**Action item**
From the first line to the last, copy the listing exactly and omit the pictures.

┌──

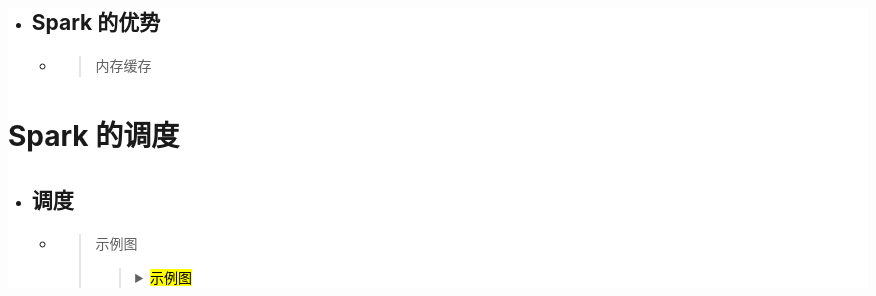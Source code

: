 - ## Spark 的优势
    - > 内存缓存

# Spark 的调度
- ## 调度
    - > 示例图
        >> <details>
        >> <summary><mark>示例图</mark></summary>
        >> 
        >>> ![](./img/cluster-overview.png)
        >> </details>
        >> 

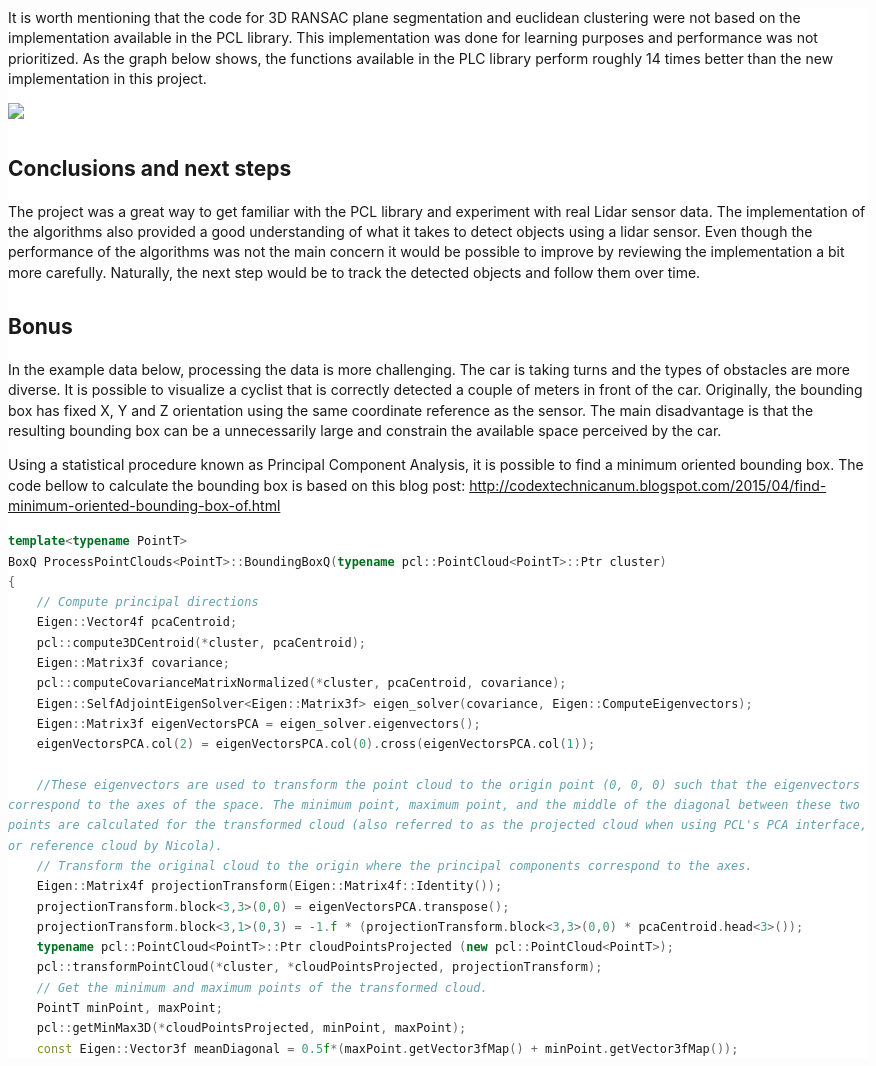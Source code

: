 It is worth mentioning that the code for 3D RANSAC plane segmentation and euclidean clustering were not based on the implementation available in the PCL library.
This implementation was done for learning purposes and performance was not prioritized. As the graph below shows, the functions available in the PLC library perform roughly 14 times better than the new implementation in this project.

![][img_performance]



## Conclusions and next steps

The project was a great way to get familiar with the PCL library and experiment with real Lidar sensor data.
The implementation of the algorithms also provided a good understanding of what it takes to detect objects using a lidar sensor.
Even though the performance of the algorithms was not the main concern it would be possible to improve by reviewing the implementation a bit more carefully.
Naturally, the next step would be to track the detected objects and follow them over time.

## Bonus

In the example data below, processing the data is more challenging. The car is taking turns and the types of obstacles are more diverse.
It is possible to visualize a cyclist that is correctly detected a couple of meters in front of the car. Originally, the bounding box has fixed X, Y and Z orientation using the same coordinate reference as the sensor. The main disadvantage is that the resulting bounding box can be a unnecessarily large and constrain the available space perceived by the car.

Using a statistical procedure known as Principal Component Analysis, it is possible to find a minimum oriented bounding box. The code bellow to calculate the bounding box is based on this blog post: http://codextechnicanum.blogspot.com/2015/04/find-minimum-oriented-bounding-box-of.html

```cpp
template<typename PointT>
BoxQ ProcessPointClouds<PointT>::BoundingBoxQ(typename pcl::PointCloud<PointT>::Ptr cluster)
{
    // Compute principal directions
    Eigen::Vector4f pcaCentroid;
    pcl::compute3DCentroid(*cluster, pcaCentroid);
    Eigen::Matrix3f covariance;
    pcl::computeCovarianceMatrixNormalized(*cluster, pcaCentroid, covariance);
    Eigen::SelfAdjointEigenSolver<Eigen::Matrix3f> eigen_solver(covariance, Eigen::ComputeEigenvectors);
    Eigen::Matrix3f eigenVectorsPCA = eigen_solver.eigenvectors();
    eigenVectorsPCA.col(2) = eigenVectorsPCA.col(0).cross(eigenVectorsPCA.col(1));

    //These eigenvectors are used to transform the point cloud to the origin point (0, 0, 0) such that the eigenvectors correspond to the axes of the space. The minimum point, maximum point, and the middle of the diagonal between these two points are calculated for the transformed cloud (also referred to as the projected cloud when using PCL's PCA interface, or reference cloud by Nicola).
    // Transform the original cloud to the origin where the principal components correspond to the axes.
    Eigen::Matrix4f projectionTransform(Eigen::Matrix4f::Identity());
    projectionTransform.block<3,3>(0,0) = eigenVectorsPCA.transpose();
    projectionTransform.block<3,1>(0,3) = -1.f * (projectionTransform.block<3,3>(0,0) * pcaCentroid.head<3>());
    typename pcl::PointCloud<PointT>::Ptr cloudPointsProjected (new pcl::PointCloud<PointT>);
    pcl::transformPointCloud(*cluster, *cloudPointsProjected, projectionTransform);
    // Get the minimum and maximum points of the transformed cloud.
    PointT minPoint, maxPoint;
    pcl::getMinMax3D(*cloudPointsProjected, minPoint, maxPoint);
    const Eigen::Vector3f meanDiagonal = 0.5f*(maxPoint.getVector3fMap() + minPoint.getVector3fMap());

```

[//]: # (Image References)
[gif_original]: ./media/original.gif
[gif_filtered]: ./media/filtered.gif
[gif_plane]: ./media/plane.gif
[gif_clusters]: ./media/clusters.gif
[gif_result]: ./media/result.gif
[gif_data2]: ./media/data2.gif
[gif_data2_result]: ./media/data2_result.gif
[gif_data2_bonus]: ./media/data2_bonus.gif
[img_performance]: ./media/performance.png
[img_3dtree]: ./media/3dtree.png
[gif_KDTree-animation]: ./media/KDTree-animation.gif
[img_ransac_example]: ./media/gif_project_result.png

└──

**Exercise answer**
Source code

: - ## Spark 的优势
    - > 内存缓存

# Spark 的调度
- ## 调度
    - > 示例图
        >> <details>
        >> <summary><mark>示例图</mark></summary>
        >> 
        >>> ![](./img/cluster-overview.png)
        >> </details>
        >> 

Source code

: It is worth mentioning that the code for 3D RANSAC plane segmentation and euclidean clustering were not based on the implementation available in the PCL library.
This implementation was done for learning purposes and performance was not prioritized. As the graph below shows, the functions available in the PLC library perform roughly 14 times better than the new implementation in this project.

![][img_performance]



## Conclusions and next steps

The project was a great way to get familiar with the PCL library and experiment with real Lidar sensor data.
The implementation of the algorithms also provided a good understanding of what it takes to detect objects using a lidar sensor.
Even though the performance of the algorithms was not the main concern it would be possible to improve by reviewing the implementation a bit more carefully.
Naturally, the next step would be to track the detected objects and follow them over time.

## Bonus

In the example data below, processing the data is more challenging. The car is taking turns and the types of obstacles are more diverse.
It is possible to visualize a cyclist that is correctly detected a couple of meters in front of the car. Originally, the bounding box has fixed X, Y and Z orientation using the same coordinate reference as the sensor. The main disadvantage is that the resulting bounding box can be a unnecessarily large and constrain the available space perceived by the car.

Using a statistical procedure known as Principal Component Analysis, it is possible to find a minimum oriented bounding box. The code bellow to calculate the bounding box is based on this blog post: http://codextechnicanum.blogspot.com/2015/04/find-minimum-oriented-bounding-box-of.html

```cpp
template<typename PointT>
BoxQ ProcessPointClouds<PointT>::BoundingBoxQ(typename pcl::PointCloud<PointT>::Ptr cluster)
{
    // Compute principal directions
    Eigen::Vector4f pcaCentroid;
    pcl::compute3DCentroid(*cluster, pcaCentroid);
    Eigen::Matrix3f covariance;
    pcl::computeCovarianceMatrixNormalized(*cluster, pcaCentroid, covariance);
    Eigen::SelfAdjointEigenSolver<Eigen::Matrix3f> eigen_solver(covariance, Eigen::ComputeEigenvectors);
    Eigen::Matrix3f eigenVectorsPCA = eigen_solver.eigenvectors();
    eigenVectorsPCA.col(2) = eigenVectorsPCA.col(0).cross(eigenVectorsPCA.col(1));

    //These eigenvectors are used to transform the point cloud to the origin point (0, 0, 0) such that the eigenvectors correspond to the axes of the space. The minimum point, maximum point, and the middle of the diagonal between these two points are calculated for the transformed cloud (also referred to as the projected cloud when using PCL's PCA interface, or reference cloud by Nicola).
    // Transform the original cloud to the origin where the principal components correspond to the axes.
    Eigen::Matrix4f projectionTransform(Eigen::Matrix4f::Identity());
    projectionTransform.block<3,3>(0,0) = eigenVectorsPCA.transpose();
    projectionTransform.block<3,1>(0,3) = -1.f * (projectionTransform.block<3,3>(0,0) * pcaCentroid.head<3>());
    typename pcl::PointCloud<PointT>::Ptr cloudPointsProjected (new pcl::PointCloud<PointT>);
    pcl::transformPointCloud(*cluster, *cloudPointsProjected, projectionTransform);
    // Get the minimum and maximum points of the transformed cloud.
    PointT minPoint, maxPoint;
    pcl::getMinMax3D(*cloudPointsProjected, minPoint, maxPoint);
    const Eigen::Vector3f meanDiagonal = 0.5f*(maxPoint.getVector3fMap() + minPoint.getVector3fMap());

```

[//]: # (Image References)
[gif_original]: ./media/original.gif
[gif_filtered]: ./media/filtered.gif
[gif_plane]: ./media/plane.gif
[gif_clusters]: ./media/clusters.gif
[gif_result]: ./media/result.gif
[gif_data2]: ./media/data2.gif
[gif_data2_result]: ./media/data2_result.gif
[gif_data2_bonus]: ./media/data2_bonus.gif
[img_performance]: ./media/performance.png
[img_3dtree]: ./media/3dtree.png
[gif_KDTree-animation]: ./media/KDTree-animation.gif
[img_ransac_example]: ./media/gif_project_result.png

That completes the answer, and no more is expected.